Catalonia's call for independence exacerbates pressure on Spain
The Catalonian Parliament has voted to hold an independence referendum although it would be non-binding.
This non-binding move has irked the Spanish central government that is trying to impose fiscal discipline on its semi-autonomous regions. Catalonia is the richest region in Spain accounting for 20% of Spanish GDP but is heavily indebted and had recently requested bailout from Madrid.
However, the regional government and pro-independence supporters point out that Catalonia pays more into the national treasury than it gets back in return. As Spanish economic woes continue and high unemployment persists, increasingly Catalonians are beginning to believe that they would be better off as an independent country.
The regional government led by the Conservative Artur Mas had asked Madrid for more autonomy which the Rajoy government in Madrid had rejected. Since then the calls for independence has grown stronger and it has regional government backing.
"An economist just this morning told me that he saw Catalonia as being to Spain what Germany is to Europe," said Joan Vidal, chief of staff for Mas said. “That shows that we have our own image, while Brand Spain is really suffering.”
He pointed out that if Catalonia had the policy tools in its own control it “could get out of the crisis” it find itself in.
Mr. Mas has called for a snap regional election which he expects to win especially now with a commitment to hold a referendum on independence.
"The time has come to exercise the right to self-determination," Mas said. "The parliament that emerges (from November's election) will have a historic responsibility."
A slim majority (51%) wants independence, recent polls show and over a million people marched on National Day this September in favour of independence from Spain.

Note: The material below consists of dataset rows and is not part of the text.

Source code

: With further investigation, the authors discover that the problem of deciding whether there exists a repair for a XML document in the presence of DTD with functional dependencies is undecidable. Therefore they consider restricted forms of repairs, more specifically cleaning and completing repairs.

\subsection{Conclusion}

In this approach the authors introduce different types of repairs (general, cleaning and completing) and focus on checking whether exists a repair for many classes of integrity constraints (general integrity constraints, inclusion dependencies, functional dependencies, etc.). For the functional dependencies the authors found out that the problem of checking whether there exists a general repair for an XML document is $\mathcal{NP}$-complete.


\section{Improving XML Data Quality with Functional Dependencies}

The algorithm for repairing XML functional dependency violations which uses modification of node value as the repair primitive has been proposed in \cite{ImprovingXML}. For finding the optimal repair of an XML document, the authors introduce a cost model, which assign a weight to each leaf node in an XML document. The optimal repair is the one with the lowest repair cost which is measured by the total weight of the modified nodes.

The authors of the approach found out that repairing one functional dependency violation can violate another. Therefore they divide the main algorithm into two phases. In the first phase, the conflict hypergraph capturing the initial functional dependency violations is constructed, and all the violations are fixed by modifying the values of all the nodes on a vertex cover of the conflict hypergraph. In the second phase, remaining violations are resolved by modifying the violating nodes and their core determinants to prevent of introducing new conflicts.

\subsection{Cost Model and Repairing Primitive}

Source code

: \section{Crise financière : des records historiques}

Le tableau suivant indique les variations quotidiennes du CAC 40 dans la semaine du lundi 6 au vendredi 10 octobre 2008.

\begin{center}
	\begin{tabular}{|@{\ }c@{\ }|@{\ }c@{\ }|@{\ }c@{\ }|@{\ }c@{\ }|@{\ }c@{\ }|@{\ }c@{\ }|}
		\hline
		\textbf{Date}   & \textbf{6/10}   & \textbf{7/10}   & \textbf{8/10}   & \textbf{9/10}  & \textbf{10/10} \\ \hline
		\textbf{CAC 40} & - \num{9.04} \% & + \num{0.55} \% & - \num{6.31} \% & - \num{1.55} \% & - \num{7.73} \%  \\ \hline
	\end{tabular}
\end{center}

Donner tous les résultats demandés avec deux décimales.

But the central government has already made it clear that it would not allow any referendum. The Spanish Deputy Prime Minister Soraya Saenz de Santamaria, told reporters at a news conference that there are “legal and judicial” means to stop the referendum.
Even King Juan Carlos who usually stays out of politics decided to intervene with a statement. "The worst thing we could do is to divide our strengths, foment dissent, chase chimeras and deepen our wounds," the King said.